Having applied the standards set out above, we are convinced that one of the minors
asked Appellant to buy alcohol for them, that Appellant agreed, and that he in fact did so.
Moreover, we are convinced that Appellant’s actions, in light of all of the circumstances
including the minors’ status as dependents of military personnel, were both prejudicial to
good order and discipline and service discrediting. Accordingly, we find the evidence
legally sufficient to support his conviction of Charge II and its specification.
Post-trial Delay
Appellant next argues that the time elapsed between the conclusion of trial and
action, as well as the time between action and docketing with this court, constituted
unreasonable post-trial delay meriting relief under United States v.
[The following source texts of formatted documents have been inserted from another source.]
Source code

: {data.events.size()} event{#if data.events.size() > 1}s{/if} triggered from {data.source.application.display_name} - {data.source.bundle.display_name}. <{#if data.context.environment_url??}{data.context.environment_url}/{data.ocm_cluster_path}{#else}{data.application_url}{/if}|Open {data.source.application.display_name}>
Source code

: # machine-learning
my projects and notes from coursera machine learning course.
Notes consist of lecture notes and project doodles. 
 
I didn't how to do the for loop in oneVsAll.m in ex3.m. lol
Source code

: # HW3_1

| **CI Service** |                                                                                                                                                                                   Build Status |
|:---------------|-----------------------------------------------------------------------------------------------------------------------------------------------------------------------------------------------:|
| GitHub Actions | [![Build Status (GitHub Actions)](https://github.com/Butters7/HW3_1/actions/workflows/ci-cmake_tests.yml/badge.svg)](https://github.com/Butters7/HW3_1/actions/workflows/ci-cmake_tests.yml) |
Tardif, 57 M.J. 219
(C.A.A.F. 2002). Under United States v. Moreno, courts “apply a presumption of
unreasonable delay . . . where the action of the convening authority is not taken within 120
days of the completion of trial.” 63 M.J. 129, 142 (C.A.A.F. 2002). We also apply a
presumption of unreasonable delay “where the record of trial is not docketed by the service
Court of Criminal Appeals within thirty days of the convening authority’s action.” Id.
Appellant does not assert any prejudice, but instead argues that the court should
nonetheless grant relief under Tardif.
This court set out a non-exhaustive list of factors we consider when evaluating the
appropriateness of Tardif relief in United States v. Bischoff, 74 M.J. 664 (A.F. Ct. Crim.
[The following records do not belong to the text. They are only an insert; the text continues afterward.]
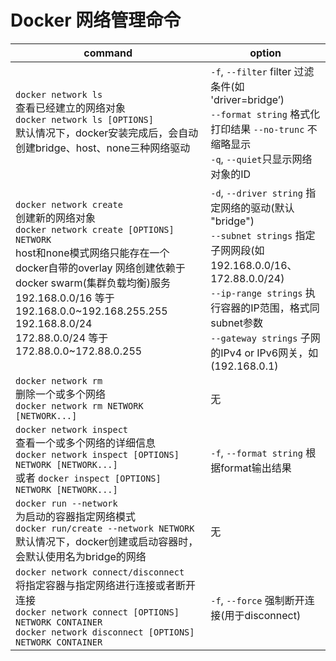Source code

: # Docker 网络管理命令
|command|option|
|-|-|
|`docker network ls`<br>查看已经建立的网络对象<br>`docker network ls [OPTIONS]`<br>默认情况下，docker安装完成后，会自动创建bridge、host、none三种网络驱动|`-f`, `--filter` filter       过滤条件(如 'driver=bridge’)<br>`--format string` 格式化打印结果 `--no-trunc` 不缩略显示<br>`-q`, `--quiet`只显示网络对象的ID|
|`docker network create`<br>创建新的网络对象<br>`docker network create [OPTIONS] NETWORK`<br>host和none模式网络只能存在一个docker自带的overlay 网络创建依赖于docker swarm(集群负载均衡)服务<br>192.168.0.0/16 等于192.168.0.0~192.168.255.255 192.168.8.0/24<br>172.88.0.0/24 等于 172.88.0.0~172.88.0.255  |`-d`, `--driver string` 指定网络的驱动(默认 "bridge")<br>`--subnet strings` 指定子网网段(如192.168.0.0/16、172.88.0.0/24)<br>`--ip-range strings` 执行容器的IP范围，格式同subnet参数<br>`--gateway strings` 子网的IPv4 or IPv6网关，如(192.168.0.1)|
|`docker network rm`<br>删除一个或多个网络<br>`docker network rm NETWORK [NETWORK...]`|无|
|`docker network inspect`<br>查看一个或多个网络的详细信息<br>`docker network inspect [OPTIONS] NETWORK [NETWORK...]`<br>或者 `docker inspect [OPTIONS] NETWORK [NETWORK...]`|`-f`, `--format string` 根据format输出结果|
|`docker run --network`<br>为启动的容器指定网络模式<br>`docker run/create --network NETWORK`<br>默认情况下，docker创建或启动容器时，会默认使用名为bridge的网络|无|
|`docker network connect/disconnect`<br>将指定容器与指定网络进行连接或者断开连接<br>`docker network connect [OPTIONS] NETWORK CONTAINER`<br>`docker network disconnect [OPTIONS] NETWORK CONTAINER`|`-f`, `--force` 强制断开连接(用于disconnect)|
App. 2015); see also United States v. Gay, 74 M.J. 736, 744 (A.F. Ct. Crim. App. 2015)
(articulating factors specifically tailored to answer the question whether Tardif relief is
appropriate). The factors include “the length and reasons for the delay, the length and
complexity of the record, the offenses involved, and the evidence of bad faith or gross
negligence in the post-trial process.” Bischoff, 74 M.J. at 672. Appellant has not asserted
any additional factors that merit consideration in this case.
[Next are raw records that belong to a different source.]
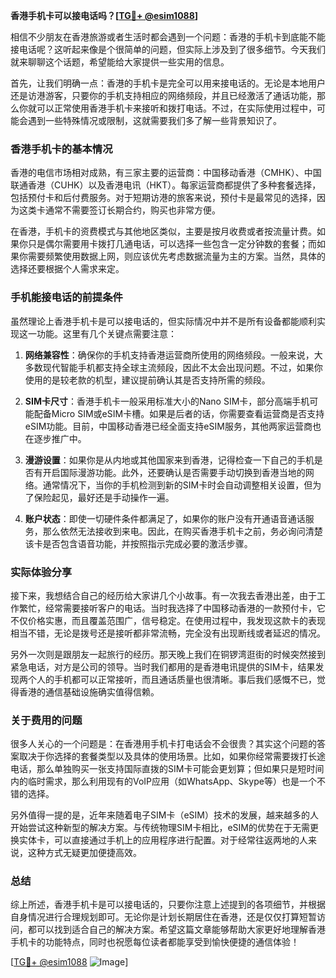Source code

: **香港手机卡可以接电话吗？[[TG💪+ @esim1088](https://t.me/s/esim1088)]**

相信不少朋友在香港旅游或者生活时都会遇到一个问题：香港的手机卡到底能不能接电话呢？这听起来像是个很简单的问题，但实际上涉及到了很多细节。今天我们就来聊聊这个话题，希望能给大家提供一些实用的信息。

首先，让我们明确一点：香港的手机卡是完全可以用来接电话的。无论是本地用户还是访港游客，只要你的手机支持相应的网络频段，并且已经激活了通话功能，那么你就可以正常使用香港手机卡来接听和拨打电话。不过，在实际使用过程中，可能会遇到一些特殊情况或限制，这就需要我们多了解一些背景知识了。

### 香港手机卡的基本情况

香港的电信市场相对成熟，有三家主要的运营商：中国移动香港（CMHK）、中国联通香港（CUHK）以及香港电讯（HKT）。每家运营商都提供了多种套餐选择，包括预付卡和后付费服务。对于短期访港的旅客来说，预付卡是最常见的选择，因为这类卡通常不需要签订长期合约，购买也非常方便。

在香港，手机卡的资费模式与其他地区类似，主要是按月收费或者按流量计费。如果你只是偶尔需要用卡拨打几通电话，可以选择一些包含一定分钟数的套餐；而如果你需要频繁使用数据上网，则应该优先考虑数据流量为主的方案。当然，具体的选择还要根据个人需求来定。

### 手机能接电话的前提条件

虽然理论上香港手机卡是可以接电话的，但实际情况中并不是所有设备都能顺利实现这一功能。这里有几个关键点需要注意：

1. **网络兼容性**：确保你的手机支持香港运营商所使用的网络频段。一般来说，大多数现代智能手机都支持全球主流频段，因此不太会出现问题。不过，如果你使用的是较老款的机型，建议提前确认其是否支持所需的频段。
   
2. **SIM卡尺寸**：香港手机卡一般采用标准大小的Nano SIM卡，部分高端手机可能配备Micro SIM或eSIM卡槽。如果是后者的话，你需要查看运营商是否支持eSIM功能。目前，中国移动香港已经全面支持eSIM服务，其他两家运营商也在逐步推广中。

3. **漫游设置**：如果你是从内地或其他国家来到香港，记得检查一下自己的手机是否有开启国际漫游功能。此外，还要确认是否需要手动切换到香港当地的网络。通常情况下，当你的手机检测到新的SIM卡时会自动调整相关设置，但为了保险起见，最好还是手动操作一遍。

4. **账户状态**：即使一切硬件条件都满足了，如果你的账户没有开通语音通话服务，那么依然无法接收到来电。因此，在购买香港手机卡之前，务必询问清楚该卡是否包含语音功能，并按照指示完成必要的激活步骤。

### 实际体验分享

接下来，我想结合自己的经历给大家讲几个小故事。有一次我去香港出差，由于工作繁忙，经常需要接听客户的电话。当时我选择了中国移动香港的一款预付卡，它不仅价格实惠，而且覆盖范围广，信号稳定。在使用过程中，我发现这款卡的表现相当不错，无论是拨号还是接听都非常流畅，完全没有出现断线或者延迟的情况。

另外一次则是跟朋友一起旅行的经历。那天晚上我们在铜锣湾逛街的时候突然接到紧急电话，对方是公司的领导。当时我们都用的是香港电讯提供的SIM卡，结果发现两个人的手机都可以正常接听，而且通话质量也很清晰。事后我们感慨不已，觉得香港的通信基础设施确实值得信赖。

### 关于费用的问题

很多人关心的一个问题是：在香港用手机卡打电话会不会很贵？其实这个问题的答案取决于你选择的套餐类型以及具体的使用场景。比如，如果你经常需要拨打长途电话，那么单独购买一张支持国际直拨的SIM卡可能会更划算；但如果只是短时间内的临时需求，那么利用现有的VoIP应用（如WhatsApp、Skype等）也是一个不错的选择。

另外值得一提的是，近年来随着电子SIM卡（eSIM）技术的发展，越来越多的人开始尝试这种新型的解决方案。与传统物理SIM卡相比，eSIM的优势在于无需更换实体卡，可以直接通过手机上的应用程序进行配置。对于经常往返两地的人来说，这种方式无疑更加便捷高效。

### 总结

综上所述，香港手机卡是可以接电话的，只要你注意上述提到的各项细节，并根据自身情况进行合理规划即可。无论你是计划长期居住在香港，还是仅仅打算短暂访问，都可以找到适合自己的解决方案。希望这篇文章能够帮助大家更好地理解香港手机卡的功能特点，同时也祝愿每位读者都能享受到愉快便捷的通信体验！

[[TG💪+ @esim1088](https://t.me/s/esim1088) ![Image](https://i.postimg.cc/4NQfJmqS/Snipaste-2025-05-13-00-14-12.png)]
The time required to process this case through convening authority action exceeded
the 120-day standard by 40 days. The Government obtained an affidavit establishing that
10 ACM 38788
the reasons for the delay were predominantly related to difficulty serving Appellant’s copy
of the record of trial in the military confinement facility. The Government, reasonably
anticipating the upcoming holidays might impact mail service, secured commercial express
mail service. That delivery, apparently mislabeled, did not arrive on time and required
some time to track down. Furthermore, actual service did not occur prior to action,
requiring a substantial portion of the process to be re-accomplished. While the delay could
have been avoided, we find no gross negligence or bad faith. The record, although not
unusually voluminous, was also not unusually brief, and the sexual assault offense is a
serious offense. On the whole, we find the delay, although presumptively unreasonable, to
be reasonable in this case and conclude no Tardif relief is warranted.
The time required to forward the case for docketing with this court exceeded the 30-
day standard by 4 days. The Government did not provide a detailed explanation for this
delay, but there is also no evidence of bad faith or gross negligence. In light of the
seriousness of the offenses, and the comparative brevity of the delay, we conclude no
Tardif relief is warranted for this delay as well.
Conclusion
The approved findings and sentence are correct in law and fact, and no error
materially prejudicial to the substantial rights of the appellant occurred.4 Articles 59(a)
and 66(c), UCMJ, 10 U.S.C. §§ 859(a), 866(c). Accordingly, the approved findings and
sentence are AFFIRMED.
Judge Teller authored this decision prior to his retirement.
FOR THE COURT
LAQUITTA J. SMITH
Appellate Paralegal Specialist
4
The court-martial order (CMO) erroneously states that Appellant was charged with and convicted of a violation of
Article 120, UCMJ, 10 U.S.C. § 920, under Charge I. In fact, he was charged with and convicted of a violation of
Article 120b, UCMJ, 10 U.S.C. § 920b. The report of result of trial provided to the convening authority prior to action
was correct. We order promulgation of a corrected CMO.